🤖 AI Summary
This study addresses the instability and unpredictability of strategies exhibited by large language models (LLMs) in multi-agent strategic interactions, often stemming from context dependence. It systematically introduces low-cost pre-play communication—commonly known as "cheap talk"—into repeated prisoner’s dilemma settings to evaluate its impact on strategic stability. Using LOWESS regression to model cooperation trajectories and employing bootstrap resampling with nonparametric inference for statistical analysis, the work demonstrates that cheap talk significantly reduces noise in strategic trajectories and enhances behavioral predictability. These effects remain robust across diverse prompting and decoding strategies, with the most pronounced improvements observed in highly volatile models. Only a minimal number of contextual configurations exhibit slight reductions in stability.
📝 Abstract
Large Language Models (LLMs) often exhibit pronounced context-dependent variability that undermines predictable multi-agent behavior in tasks requiring strategic thinking.
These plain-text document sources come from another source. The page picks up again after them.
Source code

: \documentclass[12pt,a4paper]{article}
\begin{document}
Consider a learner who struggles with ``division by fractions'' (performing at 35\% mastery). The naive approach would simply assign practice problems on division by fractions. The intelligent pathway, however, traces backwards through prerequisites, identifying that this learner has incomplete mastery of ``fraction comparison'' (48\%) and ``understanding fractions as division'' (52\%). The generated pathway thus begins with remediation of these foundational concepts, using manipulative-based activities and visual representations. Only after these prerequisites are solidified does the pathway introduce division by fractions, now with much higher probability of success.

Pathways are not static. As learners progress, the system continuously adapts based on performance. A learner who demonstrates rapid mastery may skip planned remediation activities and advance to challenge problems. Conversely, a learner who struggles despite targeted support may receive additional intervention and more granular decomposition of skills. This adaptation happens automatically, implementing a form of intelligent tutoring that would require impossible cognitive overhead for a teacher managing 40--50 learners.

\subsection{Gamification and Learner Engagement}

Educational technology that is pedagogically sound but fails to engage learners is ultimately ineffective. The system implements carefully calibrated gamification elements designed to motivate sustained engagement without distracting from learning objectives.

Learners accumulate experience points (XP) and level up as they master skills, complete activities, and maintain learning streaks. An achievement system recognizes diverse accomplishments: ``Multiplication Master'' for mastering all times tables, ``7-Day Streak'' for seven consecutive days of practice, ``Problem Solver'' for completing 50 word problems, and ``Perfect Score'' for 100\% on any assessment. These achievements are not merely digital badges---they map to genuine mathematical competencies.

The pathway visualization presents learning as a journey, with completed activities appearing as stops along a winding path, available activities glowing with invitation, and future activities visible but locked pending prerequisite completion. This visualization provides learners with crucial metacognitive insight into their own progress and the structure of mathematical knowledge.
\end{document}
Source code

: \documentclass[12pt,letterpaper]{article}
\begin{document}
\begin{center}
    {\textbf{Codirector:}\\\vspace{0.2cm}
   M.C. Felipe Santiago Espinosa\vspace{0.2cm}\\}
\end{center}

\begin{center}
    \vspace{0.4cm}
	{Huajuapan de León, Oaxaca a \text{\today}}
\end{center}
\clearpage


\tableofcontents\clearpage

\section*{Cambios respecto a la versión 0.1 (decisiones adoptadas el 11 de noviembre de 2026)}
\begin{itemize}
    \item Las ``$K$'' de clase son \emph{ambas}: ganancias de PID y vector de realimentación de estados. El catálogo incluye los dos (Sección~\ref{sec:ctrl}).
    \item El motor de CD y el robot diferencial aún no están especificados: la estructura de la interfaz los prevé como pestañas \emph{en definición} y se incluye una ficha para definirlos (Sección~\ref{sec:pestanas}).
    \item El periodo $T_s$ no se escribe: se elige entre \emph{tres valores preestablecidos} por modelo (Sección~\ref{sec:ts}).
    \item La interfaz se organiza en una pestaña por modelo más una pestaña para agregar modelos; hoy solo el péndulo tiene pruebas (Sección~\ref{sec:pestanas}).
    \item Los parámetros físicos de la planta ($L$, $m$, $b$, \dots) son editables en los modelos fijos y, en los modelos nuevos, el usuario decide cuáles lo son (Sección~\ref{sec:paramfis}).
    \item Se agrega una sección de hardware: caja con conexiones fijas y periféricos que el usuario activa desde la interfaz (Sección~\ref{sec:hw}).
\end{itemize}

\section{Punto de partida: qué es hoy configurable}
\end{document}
Focusing on models that range from 7 to 9 billion parameters in size engaged in a ten-round repeated Prisoner's Dilemma, we evaluate whether short, costless pre-play messages emulating the cheap-talk paradigm affect strategic stability. Our analysis uses simulation-level bootstrap resampling and nonparametric inference to compare cooperation trajectories fitted with LOWESS regression across both the messaging and the no-messaging condition. We demonstrate consistent reductions in trajectory noise across a majority of the model-context pairings being studied. The stabilizing effect persists across multiple prompt variants and decoding regimes, though its magnitude depends on model choice and contextual framing, with models displaying higher baseline volatility gaining the most. While communication rarely produces harmful instability, we document a few context-specific exceptions and identify the limited domains in which communication harms stability. These findings position cheap-talk style communication as a low-cost, practical tool for improving the predictability and reliability of strategic behavior in multi-agent LLM systems.